* [Task description]
Output only the lines below from the one containing "due to clipping" to the one containing "do anything interesting.", exactly as written, both ends kept.

Saved entries
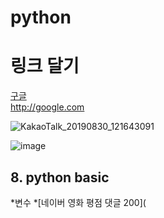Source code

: # python

# 링크 달기
[구글](http://google.com)  
http://google.com  


![KakaoTalk_20190830_121643091](https://user-images.githubusercontent.com/54702614/64004155-ac481600-cb48-11e9-8be5-6565a8897a47.jpg)

![image](https://user-images.githubusercontent.com/54702614/64003935-4eb3c980-cb48-11e9-9bba-f13b3baf2824.png)

## 8. python basic
*변수
  *[네이버 영화 평점 댓글 200](

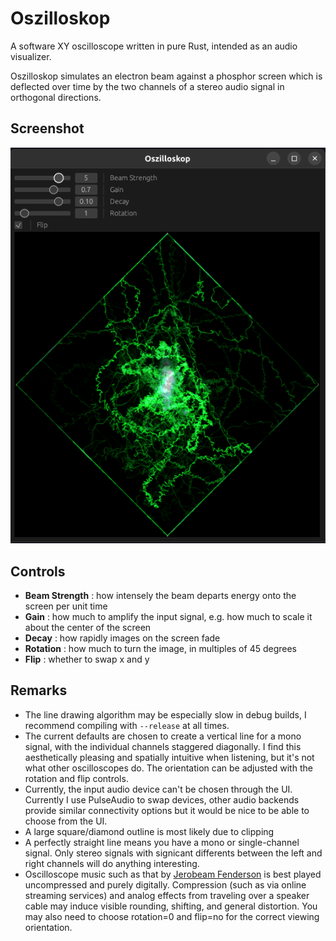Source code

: # Oszilloskop

A software XY oscilloscope written in pure Rust, intended as an audio visualizer.

Oszilloskop simulates an electron beam against a phosphor screen which is deflected over time by the two channels of a stereo audio signal in orthogonal directions.

## Screenshot

![Oszilloskop screenshot](screenshot.png)

## Controls

-   **Beam Strength** : how intensely the beam departs energy onto the screen per unit time
-   **Gain** : how much to amplify the input signal, e.g. how much to scale it about the center of the screen
-   **Decay** : how rapidly images on the screen fade
-   **Rotation** : how much to turn the image, in multiples of 45 degrees
-   **Flip** : whether to swap x and y

## Remarks

-   The line drawing algorithm may be especially slow in debug builds, I recommend compiling with `--release` at all times.
-   The current defaults are chosen to create a vertical line for a mono signal, with the individual channels staggered diagonally. I find this aesthetically pleasing and spatially intuitive when listening, but it's not what other oscilloscopes do. The orientation can be adjusted with the rotation and flip controls.
-   Currently, the input audio device can't be chosen through the UI. Currently I use PulseAudio to swap devices, other audio backends provide similar connectivity options but it would be nice to be able to choose from the UI.
-   A large square/diamond outline is most likely due to clipping
-   A perfectly straight line means you have a mono or single-channel signal. Only stereo signals with signicant differents between the left and right channels will do anything interesting.
-   Oscilloscope music such as that by [Jerobeam Fenderson](https://jerobeamfenderson.bandcamp.com/album/oscilloscope-music) is best played uncompressed and purely digitally. Compression (such as via online streaming services) and analog effects from traveling over a speaker cable may induce visible rounding, shifting, and general distortion. You may also need to choose rotation=0 and flip=no for the correct viewing orientation.
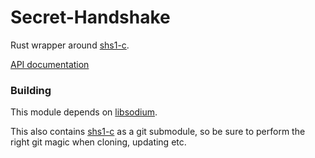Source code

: # Secret-Handshake

Rust wrapper around [shs1-c](https://github.com/AljoschaMeyer/shs1-c).

[API documentation](https://docs.rs/secret_handshake)

### Building

This module depends on [libsodium](https://github.com/jedisct1/libsodium).

This also contains [shs1-c](https://github.com/AljoschaMeyer/shs1-c) as a git submodule, so be sure to perform the right git magic when cloning, updating etc.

* [Written response]
-   A large square/diamond outline is most likely due to clipping
-   A perfectly straight line means you have a mono or single-channel signal. Only stereo signals with signicant differents between the left and right channels will do anything interesting.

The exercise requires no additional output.